● **PROBLEM DESCRIPTION**:
Starting at the first line of the data below, retype every line up to and including the one containing "test & 12741".

Stored data:
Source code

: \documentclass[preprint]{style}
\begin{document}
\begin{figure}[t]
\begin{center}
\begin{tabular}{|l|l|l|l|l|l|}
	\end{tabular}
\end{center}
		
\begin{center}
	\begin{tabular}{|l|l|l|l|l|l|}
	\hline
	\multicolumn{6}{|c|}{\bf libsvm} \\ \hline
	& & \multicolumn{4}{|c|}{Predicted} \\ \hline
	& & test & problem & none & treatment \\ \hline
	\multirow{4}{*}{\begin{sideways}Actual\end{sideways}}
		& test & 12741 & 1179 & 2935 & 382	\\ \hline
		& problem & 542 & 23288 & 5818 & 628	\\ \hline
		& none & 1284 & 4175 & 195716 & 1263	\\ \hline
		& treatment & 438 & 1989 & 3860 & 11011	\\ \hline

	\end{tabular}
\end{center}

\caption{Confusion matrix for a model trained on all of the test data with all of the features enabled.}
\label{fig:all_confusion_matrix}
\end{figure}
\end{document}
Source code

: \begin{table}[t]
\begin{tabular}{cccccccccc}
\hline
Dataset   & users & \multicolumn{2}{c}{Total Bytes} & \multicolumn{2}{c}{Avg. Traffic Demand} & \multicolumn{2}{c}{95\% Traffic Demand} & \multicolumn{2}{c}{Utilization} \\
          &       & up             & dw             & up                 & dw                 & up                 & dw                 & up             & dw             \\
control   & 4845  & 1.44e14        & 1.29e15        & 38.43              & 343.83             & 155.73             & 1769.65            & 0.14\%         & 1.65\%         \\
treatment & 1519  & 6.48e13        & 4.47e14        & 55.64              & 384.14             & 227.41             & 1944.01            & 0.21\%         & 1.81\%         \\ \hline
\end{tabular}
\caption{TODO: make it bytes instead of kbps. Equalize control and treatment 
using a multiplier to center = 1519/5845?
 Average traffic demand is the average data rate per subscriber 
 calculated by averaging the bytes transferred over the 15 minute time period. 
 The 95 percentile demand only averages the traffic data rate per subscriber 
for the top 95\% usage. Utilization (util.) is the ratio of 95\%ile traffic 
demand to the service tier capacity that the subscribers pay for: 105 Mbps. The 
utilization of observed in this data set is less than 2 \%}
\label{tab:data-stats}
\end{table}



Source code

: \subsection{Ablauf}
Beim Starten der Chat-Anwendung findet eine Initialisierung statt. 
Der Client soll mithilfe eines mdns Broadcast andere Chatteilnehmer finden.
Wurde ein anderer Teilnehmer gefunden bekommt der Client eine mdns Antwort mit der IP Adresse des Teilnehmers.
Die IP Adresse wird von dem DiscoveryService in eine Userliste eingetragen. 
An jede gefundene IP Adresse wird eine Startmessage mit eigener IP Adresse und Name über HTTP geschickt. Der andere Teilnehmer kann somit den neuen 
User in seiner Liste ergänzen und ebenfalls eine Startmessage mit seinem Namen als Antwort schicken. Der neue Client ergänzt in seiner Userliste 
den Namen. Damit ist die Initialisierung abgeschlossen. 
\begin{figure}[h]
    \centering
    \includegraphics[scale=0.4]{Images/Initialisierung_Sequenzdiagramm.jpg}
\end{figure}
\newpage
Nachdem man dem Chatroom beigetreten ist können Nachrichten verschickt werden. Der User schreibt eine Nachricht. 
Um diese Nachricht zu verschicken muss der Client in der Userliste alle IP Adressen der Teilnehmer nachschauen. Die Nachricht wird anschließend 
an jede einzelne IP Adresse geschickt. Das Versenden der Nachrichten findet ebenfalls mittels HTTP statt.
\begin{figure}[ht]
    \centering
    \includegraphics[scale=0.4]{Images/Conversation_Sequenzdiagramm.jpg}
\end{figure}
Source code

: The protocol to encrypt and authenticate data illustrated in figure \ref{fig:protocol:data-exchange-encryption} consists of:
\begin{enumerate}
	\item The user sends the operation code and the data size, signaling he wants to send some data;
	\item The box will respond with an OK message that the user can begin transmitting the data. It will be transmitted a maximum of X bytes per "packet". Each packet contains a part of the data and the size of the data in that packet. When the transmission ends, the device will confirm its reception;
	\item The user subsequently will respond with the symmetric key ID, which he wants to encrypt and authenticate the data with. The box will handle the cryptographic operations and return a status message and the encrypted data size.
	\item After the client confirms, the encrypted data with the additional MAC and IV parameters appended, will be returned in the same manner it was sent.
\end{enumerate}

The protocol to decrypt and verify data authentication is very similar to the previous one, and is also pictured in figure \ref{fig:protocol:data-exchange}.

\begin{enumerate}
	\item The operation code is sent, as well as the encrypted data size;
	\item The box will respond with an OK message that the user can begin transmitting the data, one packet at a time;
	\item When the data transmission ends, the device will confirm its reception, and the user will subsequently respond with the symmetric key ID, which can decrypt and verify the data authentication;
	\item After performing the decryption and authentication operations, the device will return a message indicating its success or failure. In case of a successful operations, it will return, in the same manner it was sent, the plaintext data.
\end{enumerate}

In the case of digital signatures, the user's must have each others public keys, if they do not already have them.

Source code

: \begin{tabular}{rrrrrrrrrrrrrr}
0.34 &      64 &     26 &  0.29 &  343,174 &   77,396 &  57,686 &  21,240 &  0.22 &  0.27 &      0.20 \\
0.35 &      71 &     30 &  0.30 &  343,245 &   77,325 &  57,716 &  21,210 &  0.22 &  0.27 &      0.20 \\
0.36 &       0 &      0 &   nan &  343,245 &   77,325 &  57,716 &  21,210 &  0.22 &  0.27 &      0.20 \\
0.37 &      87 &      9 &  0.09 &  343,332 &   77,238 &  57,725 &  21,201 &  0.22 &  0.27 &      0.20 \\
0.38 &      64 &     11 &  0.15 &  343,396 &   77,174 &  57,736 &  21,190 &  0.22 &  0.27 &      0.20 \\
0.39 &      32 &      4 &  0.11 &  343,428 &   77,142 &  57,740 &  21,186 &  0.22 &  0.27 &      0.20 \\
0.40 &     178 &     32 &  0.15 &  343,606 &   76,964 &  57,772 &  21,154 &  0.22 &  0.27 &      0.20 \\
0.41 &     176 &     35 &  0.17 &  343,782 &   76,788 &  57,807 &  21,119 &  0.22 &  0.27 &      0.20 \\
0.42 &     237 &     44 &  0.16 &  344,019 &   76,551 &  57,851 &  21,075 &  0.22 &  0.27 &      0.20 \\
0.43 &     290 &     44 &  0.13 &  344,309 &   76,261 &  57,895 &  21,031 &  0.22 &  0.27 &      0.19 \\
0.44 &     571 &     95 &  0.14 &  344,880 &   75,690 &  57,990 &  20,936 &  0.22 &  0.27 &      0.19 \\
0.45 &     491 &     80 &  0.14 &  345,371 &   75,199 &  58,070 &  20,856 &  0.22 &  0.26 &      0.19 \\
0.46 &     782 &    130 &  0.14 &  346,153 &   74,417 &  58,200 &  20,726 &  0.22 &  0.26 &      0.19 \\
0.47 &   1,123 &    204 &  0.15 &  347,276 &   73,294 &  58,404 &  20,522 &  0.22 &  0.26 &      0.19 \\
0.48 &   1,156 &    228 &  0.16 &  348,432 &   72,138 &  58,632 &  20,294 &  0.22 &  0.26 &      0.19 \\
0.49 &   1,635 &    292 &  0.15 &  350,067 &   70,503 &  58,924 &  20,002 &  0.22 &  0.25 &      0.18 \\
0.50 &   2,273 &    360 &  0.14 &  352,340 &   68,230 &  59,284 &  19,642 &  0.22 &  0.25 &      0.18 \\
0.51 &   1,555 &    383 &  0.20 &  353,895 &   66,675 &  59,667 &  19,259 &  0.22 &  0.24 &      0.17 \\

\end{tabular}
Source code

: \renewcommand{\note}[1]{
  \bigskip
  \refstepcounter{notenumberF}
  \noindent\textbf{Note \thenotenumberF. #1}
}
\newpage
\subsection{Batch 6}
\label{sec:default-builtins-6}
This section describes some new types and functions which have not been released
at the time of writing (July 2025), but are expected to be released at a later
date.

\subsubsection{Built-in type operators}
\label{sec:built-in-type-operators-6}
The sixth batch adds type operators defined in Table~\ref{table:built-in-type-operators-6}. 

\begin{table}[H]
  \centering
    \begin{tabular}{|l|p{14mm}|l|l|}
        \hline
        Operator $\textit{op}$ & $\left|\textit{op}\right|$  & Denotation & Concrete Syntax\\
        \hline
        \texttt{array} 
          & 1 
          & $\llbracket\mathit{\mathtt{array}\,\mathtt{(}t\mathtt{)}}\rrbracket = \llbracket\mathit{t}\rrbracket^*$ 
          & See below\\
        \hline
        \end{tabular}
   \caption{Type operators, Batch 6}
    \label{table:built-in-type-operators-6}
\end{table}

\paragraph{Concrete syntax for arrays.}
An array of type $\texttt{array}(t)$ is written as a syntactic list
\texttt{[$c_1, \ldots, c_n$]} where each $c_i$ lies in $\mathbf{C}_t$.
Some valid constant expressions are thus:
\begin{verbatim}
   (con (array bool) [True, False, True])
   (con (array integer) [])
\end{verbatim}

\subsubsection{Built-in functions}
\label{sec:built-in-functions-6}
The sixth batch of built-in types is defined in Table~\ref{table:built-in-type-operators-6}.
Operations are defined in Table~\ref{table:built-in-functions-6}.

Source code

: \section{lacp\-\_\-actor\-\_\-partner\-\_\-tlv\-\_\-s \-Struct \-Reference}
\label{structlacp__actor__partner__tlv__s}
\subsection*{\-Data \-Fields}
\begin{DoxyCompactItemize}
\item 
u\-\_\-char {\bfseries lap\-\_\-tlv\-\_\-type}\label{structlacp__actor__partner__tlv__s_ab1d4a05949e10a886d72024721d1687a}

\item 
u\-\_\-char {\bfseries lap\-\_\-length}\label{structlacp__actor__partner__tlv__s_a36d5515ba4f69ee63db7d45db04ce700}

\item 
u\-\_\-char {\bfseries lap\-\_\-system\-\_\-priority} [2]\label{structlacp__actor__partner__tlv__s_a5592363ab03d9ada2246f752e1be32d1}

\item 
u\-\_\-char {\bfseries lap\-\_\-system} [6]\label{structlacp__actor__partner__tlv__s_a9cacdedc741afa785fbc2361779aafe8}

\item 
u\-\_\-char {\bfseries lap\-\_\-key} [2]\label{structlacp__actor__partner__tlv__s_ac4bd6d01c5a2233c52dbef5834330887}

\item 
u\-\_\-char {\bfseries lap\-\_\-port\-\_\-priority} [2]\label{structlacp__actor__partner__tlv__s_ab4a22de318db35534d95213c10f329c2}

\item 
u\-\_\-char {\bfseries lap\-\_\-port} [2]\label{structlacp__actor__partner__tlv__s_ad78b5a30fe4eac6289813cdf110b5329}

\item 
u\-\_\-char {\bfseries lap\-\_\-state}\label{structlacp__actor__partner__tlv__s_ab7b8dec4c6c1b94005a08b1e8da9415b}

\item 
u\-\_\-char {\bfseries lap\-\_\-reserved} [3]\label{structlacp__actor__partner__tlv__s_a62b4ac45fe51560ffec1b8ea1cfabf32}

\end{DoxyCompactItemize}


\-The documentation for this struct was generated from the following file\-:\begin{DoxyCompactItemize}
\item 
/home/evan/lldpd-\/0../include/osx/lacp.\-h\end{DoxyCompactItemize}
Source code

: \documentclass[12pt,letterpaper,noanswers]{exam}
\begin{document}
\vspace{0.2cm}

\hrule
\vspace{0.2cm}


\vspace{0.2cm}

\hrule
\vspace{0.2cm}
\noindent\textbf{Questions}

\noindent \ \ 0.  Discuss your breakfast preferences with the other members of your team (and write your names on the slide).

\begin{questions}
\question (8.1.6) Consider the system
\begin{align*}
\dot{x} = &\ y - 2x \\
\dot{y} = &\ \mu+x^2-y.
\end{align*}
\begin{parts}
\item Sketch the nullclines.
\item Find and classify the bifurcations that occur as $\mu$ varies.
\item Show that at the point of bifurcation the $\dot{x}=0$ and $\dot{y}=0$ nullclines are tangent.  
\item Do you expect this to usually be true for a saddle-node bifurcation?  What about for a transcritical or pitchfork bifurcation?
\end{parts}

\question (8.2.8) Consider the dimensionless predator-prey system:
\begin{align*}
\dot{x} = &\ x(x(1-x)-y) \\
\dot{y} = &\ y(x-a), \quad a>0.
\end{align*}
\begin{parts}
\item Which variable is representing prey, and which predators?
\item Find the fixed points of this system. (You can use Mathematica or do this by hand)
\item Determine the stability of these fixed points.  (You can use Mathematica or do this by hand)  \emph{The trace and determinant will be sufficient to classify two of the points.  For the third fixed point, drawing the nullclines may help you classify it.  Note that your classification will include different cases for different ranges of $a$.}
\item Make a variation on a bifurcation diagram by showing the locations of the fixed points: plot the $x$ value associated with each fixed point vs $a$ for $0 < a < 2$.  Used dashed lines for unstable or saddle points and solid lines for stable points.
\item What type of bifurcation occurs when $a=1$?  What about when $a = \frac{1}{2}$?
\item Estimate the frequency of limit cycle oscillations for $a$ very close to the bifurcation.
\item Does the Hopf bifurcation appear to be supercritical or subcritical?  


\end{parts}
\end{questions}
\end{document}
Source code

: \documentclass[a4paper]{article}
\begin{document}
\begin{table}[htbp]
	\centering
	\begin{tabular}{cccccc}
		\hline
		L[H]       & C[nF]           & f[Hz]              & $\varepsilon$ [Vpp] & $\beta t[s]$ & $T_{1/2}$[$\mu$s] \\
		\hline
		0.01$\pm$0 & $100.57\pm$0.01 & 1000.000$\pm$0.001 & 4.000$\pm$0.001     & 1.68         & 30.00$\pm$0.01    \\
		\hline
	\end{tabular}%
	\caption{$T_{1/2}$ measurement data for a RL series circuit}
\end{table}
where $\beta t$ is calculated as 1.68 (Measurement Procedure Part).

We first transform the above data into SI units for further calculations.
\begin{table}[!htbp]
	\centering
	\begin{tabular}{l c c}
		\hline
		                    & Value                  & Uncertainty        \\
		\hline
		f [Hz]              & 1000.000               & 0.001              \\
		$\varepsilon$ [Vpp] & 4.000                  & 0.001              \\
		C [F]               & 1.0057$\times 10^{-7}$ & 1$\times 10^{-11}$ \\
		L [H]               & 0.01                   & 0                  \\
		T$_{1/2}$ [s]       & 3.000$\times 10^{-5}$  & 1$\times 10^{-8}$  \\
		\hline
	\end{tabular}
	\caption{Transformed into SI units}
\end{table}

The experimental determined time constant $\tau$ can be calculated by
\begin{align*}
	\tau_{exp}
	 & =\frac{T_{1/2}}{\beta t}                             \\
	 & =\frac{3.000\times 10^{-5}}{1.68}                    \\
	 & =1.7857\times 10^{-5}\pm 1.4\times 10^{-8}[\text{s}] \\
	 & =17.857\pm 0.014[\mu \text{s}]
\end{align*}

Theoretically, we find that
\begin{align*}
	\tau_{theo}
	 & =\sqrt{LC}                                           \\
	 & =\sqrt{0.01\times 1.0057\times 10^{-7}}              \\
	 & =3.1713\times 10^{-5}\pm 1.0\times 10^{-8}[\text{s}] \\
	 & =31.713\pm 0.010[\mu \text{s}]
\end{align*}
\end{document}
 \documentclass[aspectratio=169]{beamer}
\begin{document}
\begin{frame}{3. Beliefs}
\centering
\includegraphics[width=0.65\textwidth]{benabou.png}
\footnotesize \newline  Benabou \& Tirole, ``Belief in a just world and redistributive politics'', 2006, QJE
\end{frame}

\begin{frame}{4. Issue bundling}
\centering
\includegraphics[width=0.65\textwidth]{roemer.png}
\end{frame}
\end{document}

● **ANSWER SECTION**:
Source code

: \documentclass[preprint]{style}
\begin{document}
\begin{figure}[t]
\begin{center}
\begin{tabular}{|l|l|l|l|l|l|}
	\end{tabular}
\end{center}
		
\begin{center}
	\begin{tabular}{|l|l|l|l|l|l|}
	\hline
	\multicolumn{6}{|c|}{\bf libsvm} \\ \hline
	& & \multicolumn{4}{|c|}{Predicted} \\ \hline
	& & test & problem & none & treatment \\ \hline
	\multirow{4}{*}{\begin{sideways}Actual\end{sideways}}
		& test & 12741 & 1179 & 2935 & 382	\\ \hline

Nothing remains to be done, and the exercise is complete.